YOUR GOAL =
Exact reproductions of all the entries, please, and no pictures.

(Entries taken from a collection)
_ _ _ _ _

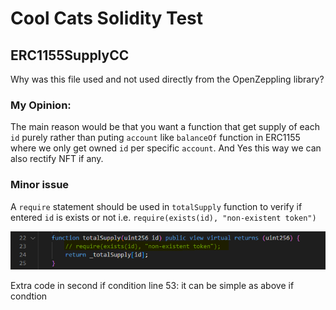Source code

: # Cool Cats Solidity Test

## ERC1155SupplyCC
Why was this file used and not used directly from the OpenZeppling library?
### My Opinion: 
The main reason would be that you want a function
that get supply of each `id` purely rather than puting `account`
like `balanceOf` function in ERC1155 where we only get
owned `id` per specific `account`.
And Yes this way we can also rectify NFT if any.

### Minor issue
A `require` statement should be used in `totalSupply` function to verify if entered 
`id` is exists or not i.e. `require(exists(id), "non-existent token")`

![Screenshot](screenshot.png)

Extra code in second if condition line 53:
it can be simple as above if condtion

_ _ _ _ _

OUTPUT FOR THIS EXERCISE =
Source code

: # Cool Cats Solidity Test

## ERC1155SupplyCC
Why was this file used and not used directly from the OpenZeppling library?
### My Opinion: 
The main reason would be that you want a function
that get supply of each `id` purely rather than puting `account`
like `balanceOf` function in ERC1155 where we only get
owned `id` per specific `account`.
And Yes this way we can also rectify NFT if any.

### Minor issue
A `require` statement should be used in `totalSupply` function to verify if entered 
`id` is exists or not i.e. `require(exists(id), "non-existent token")`

![Screenshot](screenshot.png)

Extra code in second if condition line 53:
it can be simple as above if condtion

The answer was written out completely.